In truth each small method is quite simple. What I found hardest was putting together the method that controlled the trial: create a new world, create new sets of priority maps based on the result from the previous generation, populate with empires, assign new AIs from the new set of priority maps to each empire, play 200 turns, evaluate the result and then repeat.

Playing a game with 20 empires for 200 turns takes around 10-13 minutes on my computer. 40 generations takes approxiomately 460 minutes, i.e. close to 8 hours.

One thought on “Training an AI – part 3

  1. ‘aepso’, a member on Reddit (http://redd.it/1l8u4h) where I’ve written a bit about my tests to evolve the AI, asked if I could run the evolved AI against a random AI and see how well it performs.

    I ran 5 games, each 200 turns, with Humans on the Surface and Greenskins in the Netherworld. On each level 5 of the AIs were evolved and 5 fully random. After each game I checked how many of the top three positions that the evolved AI of each race got.

    For the Human race the result isn’t very positive. The evolved AI took 8 of the possible 15 top three positions. Similar to the result in my articles here it seems that the Human AI haven’t evolved very much (or in the right direction). The nature of the Surface level is very open and flexible and a ‘winning’ strategy might be harder to evolve there.
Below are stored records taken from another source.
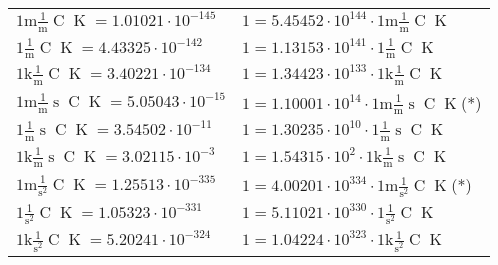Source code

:\begin{center}
\begin{longtable}{l l}
{\color{gray}$1 \bm{\mathrm{ m}}\frac1{\operatorname{m}}{}{\operatorname{C}}{\operatorname{K}} = 1.01021\cdot10^{-145} $}   & {\color{gray}$ 1 = 5.45452\cdot10^{144} \cdot 1 \bm{\mathrm{ m}}\frac1{\operatorname{m}}{}{\operatorname{C}}{\operatorname{K}}$}  \\
{\color{black}$1 \bm{\mathrm{ }}\frac1{\operatorname{m}}{}{\operatorname{C}}{\operatorname{K}} = 4.43325\cdot10^{-142} $}   & {\color{black}$ 1 = 1.13153\cdot10^{141} \cdot 1 \bm{\mathrm{ }}\frac1{\operatorname{m}}{}{\operatorname{C}}{\operatorname{K}}$}  \\
{\color{gray}$1 \bm{\mathrm{ k}}\frac1{\operatorname{m}}{}{\operatorname{C}}{\operatorname{K}} = 3.40221\cdot10^{-134} $}   & {\color{gray}$ 1 = 1.34423\cdot10^{133} \cdot 1 \bm{\mathrm{ k}}\frac1{\operatorname{m}}{}{\operatorname{C}}{\operatorname{K}}$}  \\
{\color{gray}$1 \bm{\mathrm{ m}}\frac1{\operatorname{m}}{\operatorname{s}}{\operatorname{C}}{\operatorname{K}} = 5.05043\cdot10^{-15} $}   & {\color{gray}$ 1 = 1.10001\cdot10^{14} \cdot 1 \bm{\mathrm{ m}}\frac1{\operatorname{m}}{\operatorname{s}}{\operatorname{C}}{\operatorname{K}}$}\quad(*)\\
{\color{black}$1 \bm{\mathrm{ }}\frac1{\operatorname{m}}{\operatorname{s}}{\operatorname{C}}{\operatorname{K}} = 3.54502\cdot10^{-11} $}   & {\color{black}$ 1 = 1.30235\cdot10^{10} \cdot 1 \bm{\mathrm{ }}\frac1{\operatorname{m}}{\operatorname{s}}{\operatorname{C}}{\operatorname{K}}$}  \\
{\color{gray}$1 \bm{\mathrm{ k}}\frac1{\operatorname{m}}{\operatorname{s}}{\operatorname{C}}{\operatorname{K}} = 3.02115\cdot10^{-3} $}   & {\color{gray}$ 1 = 1.54315\cdot10^{2} \cdot 1 \bm{\mathrm{ k}}\frac1{\operatorname{m}}{\operatorname{s}}{\operatorname{C}}{\operatorname{K}}$}  \\
{\color{gray}$1 \bm{\mathrm{ m}}{}\frac1{\operatorname{s}^2}{\operatorname{C}}{\operatorname{K}} = 1.25513\cdot10^{-335} $}   & {\color{gray}$ 1 = 4.00201\cdot10^{334} \cdot 1 \bm{\mathrm{ m}}{}\frac1{\operatorname{s}^2}{\operatorname{C}}{\operatorname{K}}$}\quad(*)\\
{\color{black}$1 \bm{\mathrm{ }}{}\frac1{\operatorname{s}^2}{\operatorname{C}}{\operatorname{K}} = 1.05323\cdot10^{-331} $}   & {\color{black}$ 1 = 5.11021\cdot10^{330} \cdot 1 \bm{\mathrm{ }}{}\frac1{\operatorname{s}^2}{\operatorname{C}}{\operatorname{K}}$}  \\
{\color{gray}$1 \bm{\mathrm{ k}}{}\frac1{\operatorname{s}^2}{\operatorname{C}}{\operatorname{K}} = 5.20241\cdot10^{-324} $}   & {\color{gray}$ 1 = 1.04224\cdot10^{323} \cdot 1 \bm{\mathrm{ k}}{}\frac1{\operatorname{s}^2}{\operatorname{C}}{\operatorname{K}}$}  \\

\end{longtable}
\end{center}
    But for the Greenskins the result is better. The evolved AI took 11 of the possible 15 top three positions. A quick study show that some of the random bots that took top positions has a structure in their priority values that is similar to the evolved AI. The Netherworld is very different from the Surface and require a more specialised game play which might be the reason the evolved AI performs better here.